Task to carry out: The line containing "develop AiOIR models." marks the end: write out exactly every line from the first line of the data below through that line, and only those.

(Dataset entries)
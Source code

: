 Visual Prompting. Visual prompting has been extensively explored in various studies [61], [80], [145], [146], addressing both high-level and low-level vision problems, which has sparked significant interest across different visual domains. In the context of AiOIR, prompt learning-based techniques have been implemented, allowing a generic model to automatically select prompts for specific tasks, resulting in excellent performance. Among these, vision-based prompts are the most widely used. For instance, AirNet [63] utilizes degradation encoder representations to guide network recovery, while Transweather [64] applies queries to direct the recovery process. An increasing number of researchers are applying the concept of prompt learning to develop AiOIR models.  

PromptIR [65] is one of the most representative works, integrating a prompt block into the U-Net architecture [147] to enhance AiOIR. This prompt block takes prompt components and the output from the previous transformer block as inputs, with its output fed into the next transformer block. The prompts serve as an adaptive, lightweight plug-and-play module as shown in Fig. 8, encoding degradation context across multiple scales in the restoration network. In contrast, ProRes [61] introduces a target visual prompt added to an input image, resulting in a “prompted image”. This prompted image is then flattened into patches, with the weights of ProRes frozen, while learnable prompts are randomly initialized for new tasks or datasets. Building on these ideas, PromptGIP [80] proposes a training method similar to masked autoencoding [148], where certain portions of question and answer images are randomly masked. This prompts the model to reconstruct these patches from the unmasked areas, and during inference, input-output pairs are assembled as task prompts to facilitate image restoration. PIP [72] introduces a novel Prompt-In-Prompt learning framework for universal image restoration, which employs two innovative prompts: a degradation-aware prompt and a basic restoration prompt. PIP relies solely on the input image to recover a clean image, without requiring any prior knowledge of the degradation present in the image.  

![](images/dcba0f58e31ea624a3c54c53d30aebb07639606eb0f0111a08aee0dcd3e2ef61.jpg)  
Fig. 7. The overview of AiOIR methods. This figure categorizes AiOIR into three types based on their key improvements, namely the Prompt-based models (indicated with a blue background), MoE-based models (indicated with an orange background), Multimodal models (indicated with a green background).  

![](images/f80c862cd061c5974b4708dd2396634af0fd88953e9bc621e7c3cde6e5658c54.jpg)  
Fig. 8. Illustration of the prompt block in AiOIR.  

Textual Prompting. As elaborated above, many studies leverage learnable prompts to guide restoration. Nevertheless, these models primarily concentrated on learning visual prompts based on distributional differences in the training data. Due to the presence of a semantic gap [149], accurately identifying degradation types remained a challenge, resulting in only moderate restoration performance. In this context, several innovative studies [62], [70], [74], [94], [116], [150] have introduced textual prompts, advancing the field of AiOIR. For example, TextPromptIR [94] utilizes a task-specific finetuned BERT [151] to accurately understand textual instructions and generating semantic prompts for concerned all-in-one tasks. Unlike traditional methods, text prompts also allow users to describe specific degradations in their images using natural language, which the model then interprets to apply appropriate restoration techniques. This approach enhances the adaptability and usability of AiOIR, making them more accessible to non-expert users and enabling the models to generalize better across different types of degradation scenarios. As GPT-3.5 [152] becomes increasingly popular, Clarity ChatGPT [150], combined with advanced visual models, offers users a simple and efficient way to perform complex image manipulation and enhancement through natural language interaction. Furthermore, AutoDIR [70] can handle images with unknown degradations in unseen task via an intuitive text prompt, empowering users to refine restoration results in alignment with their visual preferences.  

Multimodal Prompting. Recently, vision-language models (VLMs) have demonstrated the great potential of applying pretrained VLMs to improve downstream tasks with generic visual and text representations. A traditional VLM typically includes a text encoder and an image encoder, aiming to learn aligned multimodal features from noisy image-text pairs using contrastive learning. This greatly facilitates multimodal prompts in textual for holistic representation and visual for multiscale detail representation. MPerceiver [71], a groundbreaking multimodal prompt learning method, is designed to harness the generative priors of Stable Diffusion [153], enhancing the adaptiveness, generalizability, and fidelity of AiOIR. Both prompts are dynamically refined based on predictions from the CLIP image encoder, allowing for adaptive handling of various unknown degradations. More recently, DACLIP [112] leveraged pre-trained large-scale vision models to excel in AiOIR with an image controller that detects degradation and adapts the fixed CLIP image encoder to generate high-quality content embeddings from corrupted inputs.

Your response:
Source code

: Visual Prompting. Visual prompting has been extensively explored in various studies [61], [80], [145], [146], addressing both high-level and low-level vision problems, which has sparked significant interest across different visual domains. In the context of AiOIR, prompt learning-based techniques have been implemented, allowing a generic model to automatically select prompts for specific tasks, resulting in excellent performance. Among these, vision-based prompts are the most widely used. For instance, AirNet [63] utilizes degradation encoder representations to guide network recovery, while Transweather [64] applies queries to direct the recovery process. An increasing number of researchers are applying the concept of prompt learning to develop AiOIR models.  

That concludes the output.